Dikutip Tribunbatam, ketiga pelaku, masing-masing ZK (51), MK (44), dan DH (31), dibekuk saat hendak menaiki pesawat tujuan Jakarta. Dari hasil pemeriksaan, ditemukan sabu seberat 3,4 kilogram yang disimpan dalam tubuh mereka dan dibawa secara ilegal melintasi perbatasan negara.
Penangkapan ini merupakan bagian dari pengungkapan delapan kasus narkoba sepanjang pertengahan Juni hingga akhir Juli 2025 oleh BNNP Kepri. Total 14 tersangka diamankan, dengan barang bukti berupa sabu seberat 8.647 gram, ganja 5,6 gram, 2.990 butir ekstasi, dan 119,90 gram serbuk ekstasi.
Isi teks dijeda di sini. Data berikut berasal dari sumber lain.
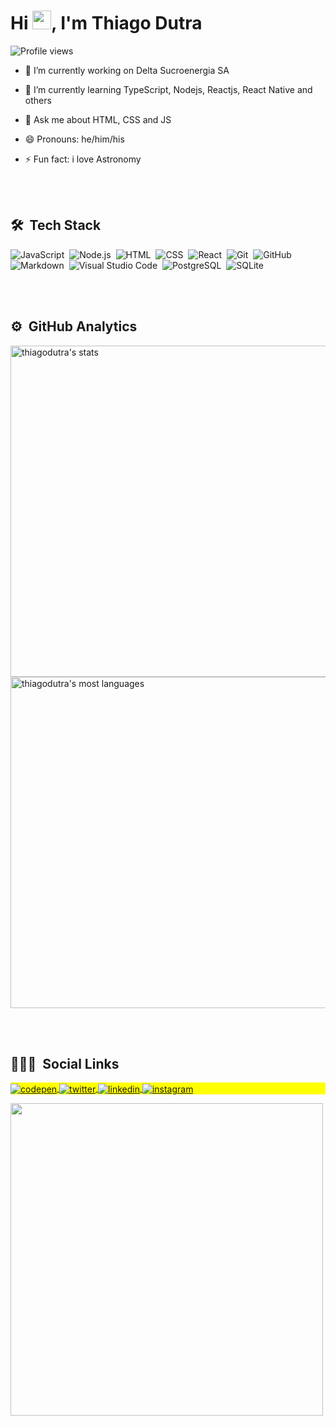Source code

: <h1 align="left">Hi <img src="https://raw.githubusercontent.com/kaueMarques/kaueMarques/master/hi.gif" width="30px">, I'm Thiago Dutra</h1>
<p align="left"> <img src="https://komarev.com/ghpvc/?username=thiagorodriguesdutra&color=yellow" alt="Profile views" /> </p>

- 🔭 I’m currently working on Delta Sucroenergia SA

- 🌱 I’m currently learning TypeScript, Nodejs, Reactjs, React Native and others

- 💬 Ask me about HTML, CSS and JS

- 😄 Pronouns: he/him/his

- ⚡ Fun fact: i love Astronomy

<br><br>

## 🛠 &nbsp;Tech Stack

![JavaScript](https://img.shields.io/badge/-JavaScript-05122A?style=flat&logo=javascript)&nbsp;
![Node.js](https://img.shields.io/badge/-Node.js-05122A?style=flat&logo=node.js)&nbsp;
![HTML](https://img.shields.io/badge/-HTML-05122A?style=flat&logo=HTML5)&nbsp;
![CSS](https://img.shields.io/badge/-CSS-05122A?style=flat&logo=CSS3&logoColor=1572B6)&nbsp;
![React](https://img.shields.io/badge/-React-05122A?style=flat&logo=react)&nbsp;
![Git](https://img.shields.io/badge/-Git-05122A?style=flat&logo=git)&nbsp;
![GitHub](https://img.shields.io/badge/-GitHub-05122A?style=flat&logo=github)&nbsp;
![Markdown](https://img.shields.io/badge/-Markdown-05122A?style=flat&logo=markdown)&nbsp;
![Visual Studio Code](https://img.shields.io/badge/-Visual%20Studio%20Code-05122A?style=flat&logo=visual-studio-code&logoColor=007ACC)&nbsp;
![PostgreSQL](https://img.shields.io/badge/-PostgreSQL-05122A?style=flat&logo=postgresql)&nbsp;
![SQLite](https://img.shields.io/badge/-SQLite-05122A?style=flat&logo=sqlite)&nbsp;

<br><br>

## ⚙️ &nbsp;GitHub Analytics

<p align="left">
<img width="530em" src="https://github-readme-stats.vercel.app/api?username=thiagorodriguesdutra&show_icons=true&theme=vision-friendly-dark" alt="thiagodutra's stats"/>
<img width="530em" src="https://github-readme-stats.vercel.app/api/top-langs/?username=thiagorodriguesdutra&layout=compact&theme=vision-friendly-dark" alt="thiagodutra's most languages"/>
</p>

<br><br>

## 👨🏻‍💻 &nbsp;Social Links

<p align="left" style="background:yellow">
<a href="https://codepen.io/thiagorodriguesdutra" target="_blank">
  <img align="center" src="https://img.shields.io/badge/-thiagodutra-05122A?style=flat&logo=codepen" alt="codepen"/>
</a>
<a href="https://twitter.com/thiagodevdutra" target="_blank">
  <img align="center" src="https://img.shields.io/badge/-thiagodutra-05122A?style=flat&logo=twitter" alt="twitter"/>  
</a>
<a href="thiago-rodrigues-da-silva-dutra-60b366182" target="_blank">
  <img align="center" src="https://img.shields.io/badge/-thiagodutra-05122A?style=flat&logo=linkedin" alt="linkedin"/>
</a>
<a href="https://instagram.com/thirodriguesdutra" target="_blank">
 <img align="center" src="https://img.shields.io/badge/-thiagodutra-05122A?style=flat&logo=instagram" alt="instagram"/>
</a>
</p>

<img width="500em" src="https://github-readme-twitter-gazf.vercel.app/api?id=thiagodevdutra&layout=wide&show_reply=off&show_retweet=off" />
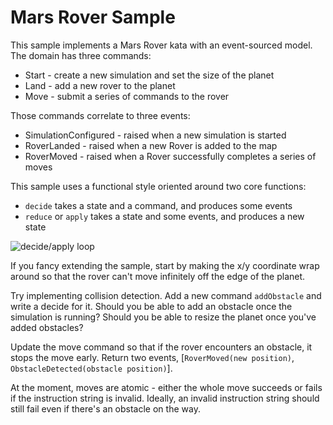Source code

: # Mars Rover Sample

This sample implements a Mars Rover kata with an event-sourced model.
The domain has three commands:

* Start - create a new simulation and set the size of the planet
* Land - add a new rover to the planet
* Move - submit a series of commands to the rover

Those commands correlate to three events:

* SimulationConfigured - raised when a new simulation is started
* RoverLanded - raised when a new Rover is added to the map
* RoverMoved - raised when a Rover successfully completes a series of moves

This sample uses a functional style oriented around two core functions:

* `decide` takes a state and a command, and produces some events
* `reduce` or `apply` takes a state and some events, and produces a new state

![decide/apply loop](https://thinkbeforecoding.com/public/FreshPaint-21-2014.01.04-10.55.10.png)

If you fancy extending the sample, start by making the x/y coordinate wrap around so that the rover can't move infinitely off the edge of the planet. 

Try implementing collision detection. Add a new command `addObstacle` and write a decide for it. Should you be able to add an obstacle once the simulation is running? Should you be able to resize the planet once you've added obstacles?

Update the move command so that if the rover encounters an obstacle, it stops the move early. Return two events, [`RoverMoved(new position)`, `ObstacleDetected(obstacle position)`].

At the moment, moves are atomic - either the whole move succeeds or fails if the instruction string is invalid. Ideally, an invalid instruction string should still fail even if there's an obstacle on the way.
“Hasil penindakan dari 8 LP, ada 14 tersangka. Tiga di antaranya WNA. Para tersangka ini berperan sebagai kurir. Mereka mengaku hanya diperintah oleh seseorang di Malaysia, yang kini masih kami buru sebagai DPO,” ujar Kabid Berantas BNNP Kepri, Kombes Pol Nestor Simanihuruk dalam konferensi pers di Kantor BNNP Kepri, Selasa (5/8).
Usai rilis, sebagian barang bukti langsung dimusnahkan. Para tersangka yang mengenakan pakaian tahanan dan tangan terborgol dihadirkan untuk menyaksikan pemusnahan tersebut.
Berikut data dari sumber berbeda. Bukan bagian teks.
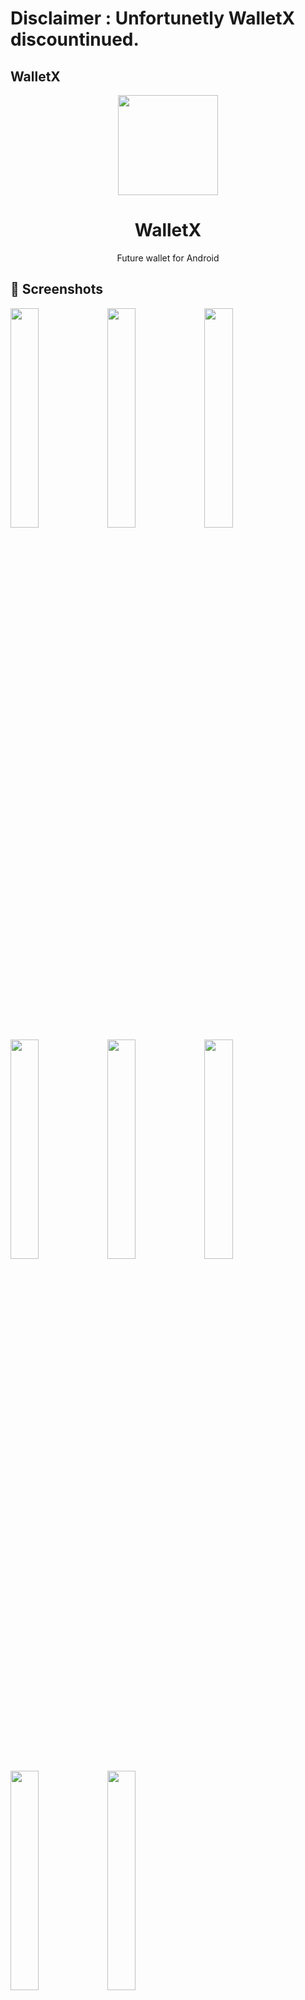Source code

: # Disclaimer : Unfortunetly WalletX discountinued.

## WalletX

<div align="center">
<p align="center"> 
	<img src="https://user-images.githubusercontent.com/101052048/211030998-04126a9b-f59b-43c8-9e2e-460e42d04904.png" width=160 height=160 >
</p>
<h1 align="center">
WalletX	
</h1>
</div>

<p align="center">
Future wallet for Android
</p>

## 📱 Screenshots

<div>
<img src="https://user-images.githubusercontent.com/101052048/215531574-7e839e66-e7a2-43b9-b055-a737629f5cab.jpg" width="30%" />
<img src="https://user-images.githubusercontent.com/101052048/215531824-abfa6c21-a2de-41c3-beb3-8cb623faa260.jpg" width="30%" />
<img src="https://user-images.githubusercontent.com/101052048/215531993-b9192e41-8fcc-4c1d-be10-4cffbc1f6bcb.jpg" width="30%" />
<img src="https://user-images.githubusercontent.com/101052048/215529821-64c011b3-f537-492b-9b31-c54fbee3b567.jpg" width="30%" />
<img src="https://user-images.githubusercontent.com/101052048/211185247-dd2f9fae-0361-40a2-b80e-43b0db7119f4.jpeg" width="30%" />
<img src="https://user-images.githubusercontent.com/101052048/215530255-c579b4f6-0232-4dbf-88bb-ad62afb4bb40.jpg" width="30%" />
<img src="https://user-images.githubusercontent.com/101052048/215530447-bc5937e3-5754-45a5-b33c-3aa197021180.jpg" width="30%" />
<img src="https://user-images.githubusercontent.com/101052048/215530559-8aebf195-fc53-431e-84c2-13517d59ecda.jpg" width="30%" />
</div>


<br>

## 📖 Features

✓ Finance, E-Wallet, & Online Payment App with Complete Features & Details

✓ Advanced Security & Fraud Alerts (OTP SMS, PIN, Password, Biometric Fingerprint, Face Recognition, & Two-Factor Authentication)

✓ Home (Scan QR Code, Notification, Send Money, Request Money, Transfer to Bank & Share Payment Info)

✓ Activity / Transaction History (Filtered by All, Received, Sent)

✓ More Menu (Contacts, Customers, Banks & Cards, Payment Methods, Automatic Payments, Subscriptions, & more)

✓ Onboarding, Sign up, Sign in, Advanced Account Setup, Forgot & Reset Password

✓ Settings (Personal Info, Notification, Security, Language, Invite Friends, Help Center, About, & More)

## ✍ Use Cases

- Expense tracker
- Track income
- Business/Personal finance app
- Organize money
- Budgeting
- Personal budget manager
- Save Money

## WalletX App suitable for :

✓ Online Payment App

✓ Digital Finance App

✓ Digital Wallet / E-Wallet App

✓ Mobile Banking App

✓ Money Management App

✓ Financial Technology / Fintech App

## ⬇️ Download

Download it from Github, Stable release will update soon!

- Download the latest stable version from [GitHub releases](https://github.com/Appaxaap/WalletX/releases/tag/v1.0.0)

## 💬 Contact

Contact bxm.bshr.developer@gmail.com for suggestions and bug report!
“Ini adalah bentuk komitmen kami dalam memberantas narkoba, termasuk upaya memutus mata rantai jaringan internasional yang menjadikan Kepri sebagai pintu masuk,” tegas Nestor.
Ia menjelaskan para kurir hanya menerima instruksi dari pengendali di Malaysia tanpa mengetahui penerima akhir maupun identitas pengendali utama. “Semua alur instruksi datang dari Malaysia, termasuk rute dan waktu pengiriman. Ini pola lama, tapi masih digunakan,” jelasnya.
Dalam proses penangkapan, sempat terjadi perlawanan. Salah satu tersangka melompat ke laut untuk melarikan diri saat penangkapan di perairan Kepri. “Fokus kami saat itu adalah menyelamatkan nyawa pelaku karena sempat terombang-ambing di laut. Setelah kondisinya stabil, penyidikan dilanjutkan,” ungkap Nestor.
Atas perbuatannya, ketiga WNA asal Malaysia tersebut dijerat Pasal 114 ayat (2), Pasal 112 ayat (2) Jo Pasal 132 ayat (1) UU RI No. 35 Tahun 2009 tentang Narkotika, dengan ancaman hukuman mati atau penjara seumur hidup.